I think this is (vaguely to roughly - no idea?) similar to the new supercompressed texture algorithm John Brooks is working on, CEO of Blue Shift:

Instead of crunch-style top down clusterization (VQ) on the color endpoints and selector vectors with GPU format specific optimization and refinement stages, you could convert a pixel-wise codec (something like JPEG but hopefully better!) to directly output GPU block data. In ETC1, each subblock's colorspace line lies along the grayscale axis. The selector optimization/decision process is driven very strongly by the importance of luma vs. chroma error in ETC1. (And it's possible to trivially convert ETC1 data into high quality DXT1, so none of this info is specific to exclusively ETC1.)

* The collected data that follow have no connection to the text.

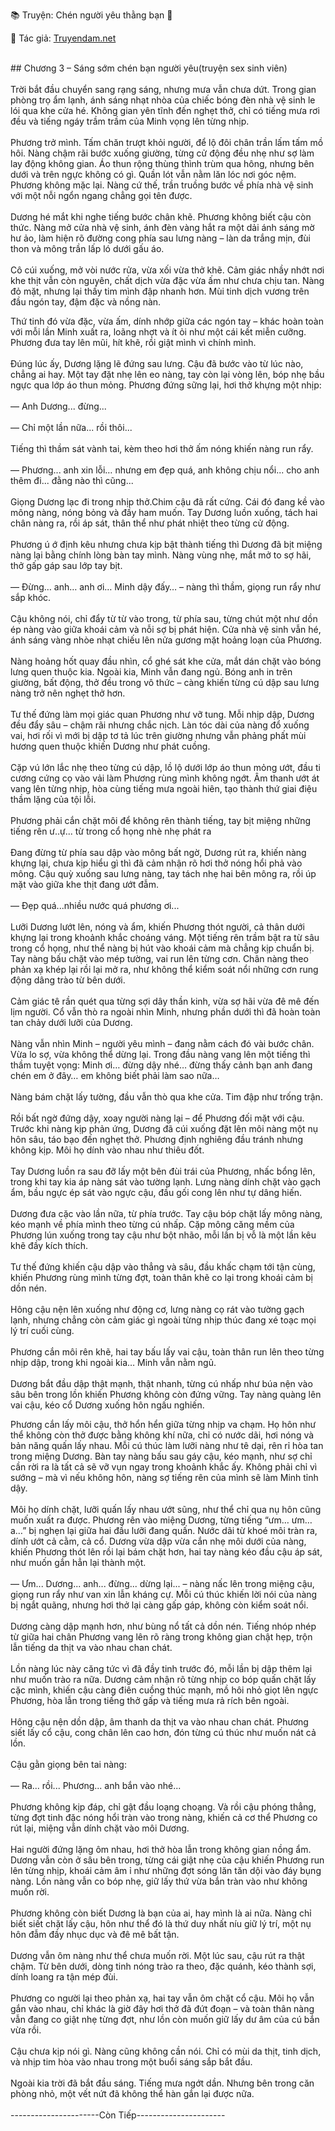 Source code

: 📚 Truyện: Chén người yêu thằng bạn 🔞 
<br>
<p>📖 Tác giả: <a href="https://truyendam.net" target="_blank" title="Truyện sex người lớn, truyện 18+ tại Truyendam.net">Truyendam.net</a></p>
<br>
## Chương 3 – Sáng sớm chén bạn người yêu(truyện sex sinh viên)
<br></br>
Trời bắt đầu chuyển sang rạng sáng, nhưng mưa vẫn chưa dứt. Trong gian phòng trọ ẩm lạnh, ánh sáng nhạt nhòa của chiếc bóng đèn nhà vệ sinh le lói qua khe cửa hé. Không gian yên tĩnh đến nghẹt thở, chỉ có tiếng mưa rơi đều và tiếng ngáy trầm trầm của Minh vọng lên từng nhịp.
<br></br>
Phương trở mình. Tấm chăn trượt khỏi người, để lộ đôi chân trần lấm tấm mồ hôi. Nàng chậm rãi bước xuống giường, từng cử động đều nhẹ như sợ làm lay động không gian. Áo thun rộng thùng thình trùm qua hông, nhưng bên dưới và trên ngực không có gì. Quần lót vẫn nằm lăn lóc nơi góc nệm. Phương không mặc lại. Nàng cứ thế, trần truồng bước về phía nhà vệ sinh với một nỗi ngổn ngang chẳng gọi tên được.
<br></br>
Dương hé mắt khi nghe tiếng bước chân khẽ. Phương không biết cậu còn thức. Nàng mở cửa nhà vệ sinh, ánh đèn vàng hắt ra một dải ánh sáng mờ hư ảo, làm hiện rõ đường cong phía sau lưng nàng – làn da trắng mịn, đùi thon và mông trần lấp ló dưới gấu áo.
<br></br>
Cô cúi xuống, mở vòi nước rửa, vừa xối vừa thở khẽ. Cảm giác nhầy nhớt nơi khe thịt vẫn còn nguyên, chất dịch vừa đặc vừa ấm như chưa chịu tan. Nàng đỏ mặt, nhưng lại thấy tim mình đập nhanh hơn. Mùi tinh dịch vương trên đầu ngón tay, đậm đặc và nồng nàn.

Thứ tinh đó vừa đặc, vừa ấm, dính nhớp giữa các ngón tay – khác hoàn toàn với mỗi lần Minh xuất ra, loãng nhợt và ít ỏi như một cái kết miễn cưỡng. Phương đưa tay lên mũi, hít khẽ, rồi giật mình vì chính mình.
<br></br>
Đúng lúc ấy, Dương lặng lẽ đứng sau lưng. Cậu đã bước vào từ lúc nào, chẳng ai hay. Một tay đặt nhẹ lên eo nàng, tay còn lại vòng lên, bóp nhẹ bầu ngực qua lớp áo thun mỏng. Phương đứng sững lại, hơi thở khựng một nhịp:
<br></br>
— Anh Dương... đừng...
<br></br>
— Chỉ một lần nữa... rồi thôi...
<br></br>
Tiếng thì thầm sát vành tai, kèm theo hơi thở ấm nóng khiến nàng run rẩy.
<br></br>
— Phương... anh xin lỗi… nhưng em đẹp quá, anh không chịu nổi... cho anh thêm đi... đằng nào thì cũng...
<br></br>
Giọng Dương lạc đi trong nhịp thở.Chim cậu đã rất cứng. Cái đó đang kề vào mông nàng, nóng bỏng và đầy ham muốn. Tay Dương luồn xuống, tách hai chân nàng ra, rồi áp sát, thân thể như phát nhiệt theo từng cử động.
<br></br>
Phương ú ớ định kêu nhưng chưa kịp bật thành tiếng thì Dương đã bịt miệng nàng lại bằng chính lòng bàn tay mình. Nàng vùng nhẹ, mắt mở to sợ hãi, thở gấp gáp sau lớp tay bịt.
<br></br>
— Đừng… anh… anh ơi… Minh dậy đấy… – nàng thì thầm, giọng run rẩy như sắp khóc.
<br></br>
Cậu không nói, chỉ đẩy từ từ vào trong, từ phía sau, từng chút một như dồn ép nàng vào giữa khoái cảm và nỗi sợ bị phát hiện. Cửa nhà vệ sinh vẫn hé, ánh sáng vàng nhòe nhạt chiếu lên nửa gương mặt hoảng loạn của Phương.
<br></br>
Nàng hoảng hốt quay đầu nhìn, cổ ghé sát khe cửa, mắt dán chặt vào bóng lưng quen thuộc kia. Ngoài kia, Minh vẫn đang ngủ. Bóng anh in trên giường, bất động, thở đều trong vô thức – càng khiến từng cú dập sau lưng nàng trở nên nghẹt thở hơn.
<br></br>
Tư thế đứng làm mọi giác quan Phương như vỡ tung. Mỗi nhịp dập, Dương đều đẩy sâu – chậm rãi nhưng chắc nịch. Làn tóc dài của nàng đổ xuống vai, hơi rối vì mới bị dập tơ tả lúc trên giường nhưng vẫn phảng phất mùi hương quen thuộc khiến Dương như phát cuồng.
<br></br>
Cặp vú lớn lắc nhẹ theo từng cú dập, lồ lộ dưới lớp áo thun mỏng ướt, đầu ti cương cứng cọ vào vải làm Phương rùng mình không ngớt. Âm thanh ướt át vang lên từng nhịp, hòa cùng tiếng mưa ngoài hiên, tạo thành thứ giai điệu thầm lặng của tội lỗi.
<br></br>
Phương phải cắn chặt môi để không rên thành tiếng, tay bịt miệng những tiếng rên ư..ự... từ trong cổ họng nhè nhẹ phát ra
<br></br>
Đang đừng từ phía sau dập vào mông bất ngờ, Dương rút ra, khiến nàng khựng lại, chưa kịp hiểu gì thì đã cảm nhận rõ hơi thở nóng hổi phả vào mông. Cậu quỳ xuống sau lưng nàng, tay tách nhẹ hai bên mông ra, rồi úp mặt vào giữa khe thịt đang ướt đẫm.
<br></br>
— Đẹp quá...nhiều nước quá phương ơi...
<br></br>
Lưỡi Dương lướt lên, nóng và ẩm, khiến Phương thót người, cả thân dưới khựng lại trong khoảnh khắc choáng váng. Một tiếng rên trầm bật ra từ sâu trong cổ họng, như thể nàng bị hút vào khoái cảm mà chẳng kịp chuẩn bị. Tay nàng bấu chặt vào mép tường, vai run lên từng cơn. Chân nàng theo phản xạ khép lại rồi lại mở ra, như không thể kiểm soát nổi những cơn rung động dâng trào từ bên dưới.
<br></br>
Cảm giác tê rần quét qua từng sợi dây thần kinh, vừa sợ hãi vừa đê mê đến lịm người. Cổ vẫn thò ra ngoài nhìn Minh, nhưng phần dưới thì đã hoàn toàn tan chảy dưới lưỡi của Dương.
<br></br>
Nàng vẫn nhìn Minh – người yêu mình – đang nằm cách đó vài bước chân. Vừa lo sợ, vừa không thể dừng lại. Trong đầu nàng vang lên một tiếng thì thầm tuyệt vọng: Minh ơi… đừng dậy nhé… đừng thấy cảnh bạn anh đang chén em ở đây… em không biết phải làm sao nữa…
<br></br>
Nàng bám chặt lấy tường, đầu vẫn thò qua khe cửa. Tim đập như trống trận.
<br></br>
Rồi bất ngờ đứng dậy, xoay người nàng lại – để Phương đối mặt với cậu. Trước khi nàng kịp phản ứng, Dương đã cúi xuống đặt lên môi nàng một nụ hôn sâu, táo bạo đến nghẹt thở. Phương định nghiêng đầu tránh nhưng không kịp. Môi họ dính vào nhau như thiêu đốt.
<br></br>
Tay Dương luồn ra sau đỡ lấy một bên đùi trái của Phương, nhấc bổng lên, trong khi tay kia áp nàng sát vào tường lạnh. Lưng nàng dính chặt vào gạch ẩm, bầu ngực ép sát vào ngực cậu, đầu gối cong lên như tự dâng hiến.
<br></br>
Dương đưa cặc vào lần nữa, từ phía trước. Tay cậu bóp chặt lấy mông nàng, kéo mạnh về phía mình theo từng cú nhấp. Cặp mông căng mềm của Phương lún xuống trong tay cậu như bột nhão, mỗi lần bị vỗ là một lần kêu khẽ đầy kích thích. 
<br></br>
Tư thế đứng khiến cậu dập vào thẳng và sâu, đầu khấc chạm tới tận cùng, khiến Phương rùng mình từng đợt, toàn thân khẽ co lại trong khoái cảm bị dồn nén.
<br></br>
Hông cậu nện lên xuống như động cơ, lưng nàng cọ rát vào tường gạch lạnh, nhưng chẳng còn cảm giác gì ngoài từng nhịp thúc đang xé toạc mọi lý trí cuối cùng. 
<br></br>
Phương cắn môi rên khẽ, hai tay bấu lấy vai cậu, toàn thân run lên theo từng nhịp dập, trong khi ngoài kia… Minh vẫn nằm ngủ.
<br></br>
Dương bắt đầu dập thật mạnh, thật nhanh, từng cú nhấp như búa nện vào sâu bên trong lồn khiến Phương không còn đứng vững. Tay nàng quàng lên vai cậu, kéo cổ Dương xuống hôn ngấu nghiến.


Phương cắn lấy môi cậu, thở hổn hển giữa từng nhịp va chạm. Họ hôn như thể không còn thở được bằng không khí nữa, chỉ có nước dãi, hơi nóng và bản năng quấn lấy nhau. Mỗi cú thúc làm lưỡi nàng như tê dại, rên rỉ hòa tan trong miệng Dương. Bàn tay nàng bấu sau gáy cậu, kéo mạnh, như sợ chỉ cần rời ra là tất cả sẽ vỡ vụn ngay trong khoảnh khắc ấy. Không phải chỉ vì sướng – mà vì nếu không hôn, nàng sợ tiếng rên của mình sẽ làm Minh tỉnh dậy.
<br></br>
Môi họ dính chặt, lưỡi quấn lấy nhau ướt sũng, như thể chỉ qua nụ hôn cũng muốn xuất ra được. Phương rên vào miệng Dương, từng tiếng “ưm… ưm… a…” bị nghẹn lại giữa hai đầu lưỡi đang quấn. Nước dãi từ khoé môi tràn ra, dính ướt cả cằm, cả cổ. Dương vừa dập vừa cắn nhẹ môi dưới của nàng, khiến Phương thót lên rồi lại bám chặt hơn, hai tay nàng kéo đầu cậu áp sát, như muốn gắn hẳn lại thành một.
<br></br>
— Ưm... Dương... anh... đừng... dừng lại... – nàng nấc lên trong miệng cậu, giọng run rẩy như van xin lẫn kháng cự. Mỗi cú thúc khiến lời nói của nàng bị ngắt quãng, nhưng hơi thở lại càng gấp gáp, không còn kiểm soát nổi.
<br></br>
Dương càng dập mạnh hơn, như bùng nổ tất cả dồn nén. Tiếng nhóp nhép từ giữa hai chân Phương vang lên rõ ràng trong không gian chật hẹp, trộn lẫn tiếng da thịt va vào nhau chan chát.
<br></br>
Lồn nàng lúc này căng tức vì đã đầy tinh trước đó, mỗi lần bị dập thêm lại như muốn trào ra nữa. Dương cảm nhận rõ từng nhịp co bóp quấn chặt lấy cặc mình, khiến cậu càng điên cuồng thúc mạnh, mồ hôi nhỏ giọt lên ngực Phương, hòa lẫn trong tiếng thở gấp và tiếng mưa rả rích bên ngoài.
<br></br>
Hông cậu nện dồn dập, âm thanh da thịt va vào nhau chan chát. Phương siết lấy cổ cậu, cong chân lên cao hơn, đón từng cú thúc như muốn nát cả lồn.
<br></br>
Cậu gằn giọng bên tai nàng:
<br></br>
— Ra... rồi... Phương... anh bắn vào nhé...
<br></br>
Phương không kịp đáp, chỉ gật đầu loạng choạng. Và rồi cậu phóng thẳng, từng đợt tinh đặc nóng hổi tràn vào trong nàng, khiến cả cơ thể Phương co rút lại, miệng vẫn dính chặt vào môi Dương.
<br></br>
Hai người đứng lặng ôm nhau, hơi thở hòa lẫn trong không gian nồng ẩm. Dương vẫn còn ở sâu bên trong, từng cái giật nhẹ của cậu khiến Phương run lên từng nhịp, khoái cảm âm ỉ như những đợt sóng lăn tăn dội vào đáy bụng nàng. Lồn nàng vẫn co bóp nhẹ, giữ lấy thứ vừa bắn tràn vào như không muốn rời.
<br></br>
Phương không còn biết Dương là bạn của ai, hay mình là ai nữa. Nàng chỉ biết siết chặt lấy cậu, hôn như thể đó là thứ duy nhất níu giữ lý trí, một nụ hôn đẫm đầy nhục dục và đê mê bất tận.
<br></br>
Dương vẫn ôm nàng như thể chưa muốn rời. Một lúc sau, cậu rút ra thật chậm. Từ bên dưới, dòng tinh nóng trào ra theo, đặc quánh, kéo thành sợi, dính loang ra tận mép đùi.
<br></br>
Phương co người lại theo phản xạ, hai tay vẫn ôm chặt cổ cậu. Môi họ vẫn gắn vào nhau, chỉ khác là giờ đây hơi thở đã đứt đoạn – và toàn thân nàng vẫn đang co giật nhẹ từng đợt, như lồn còn muốn giữ lấy dư âm của cú bắn vừa rồi.
<br></br>
Cậu chưa kịp nói gì. Nàng cũng không cần nói. Chỉ có mùi da thịt, tinh dịch, và nhịp tim hòa vào nhau trong một buổi sáng sắp bắt đầu.
<br></br>
Ngoài kia trời đã bắt đầu sáng. Tiếng mưa ngớt dần. Nhưng bên trong căn phòng nhỏ, một vết nứt đã không thể hàn gắn lại được nữa.
<br></br>
----------------------Còn Tiếp----------------------
<!-- truyện sex vợ bạn, vợ bạn ngon quá, hiếp dâm vợ bạn tại nhà, bạn chồng đụ vợ, truyện sex sinh viên, truyện sex xóm trọ,truyện sex hiếp dâm,truyện 18+,Truyện sex người lớn, Truyendam.net -->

The compressor can send "mode" bits to the decompression/transcoder system, depending on the importance of each bit of compressed data. The actual importance is related to a balance between bitrate and desired decompression/encoding time. If something is just way too expensive to do in the transcoder, then just do the computation in the encoder offline and send the results as some arithmetically coded bits with the right contexts.

And the encoder can make all key RDO decisions keeping in mind the destination GPU format (ETC1, DXT1, ASTC, etc.) and the transcoder's strengths/weaknesses.

It's also possible to combine crunch's clusterization+refinement algorithm to handle the chroma problem in this format. Use VQ on the luma/chroma endpoint information, and a pixel-wise approach on the luma to drive the selector decision process. I can imagine so many possibilities here!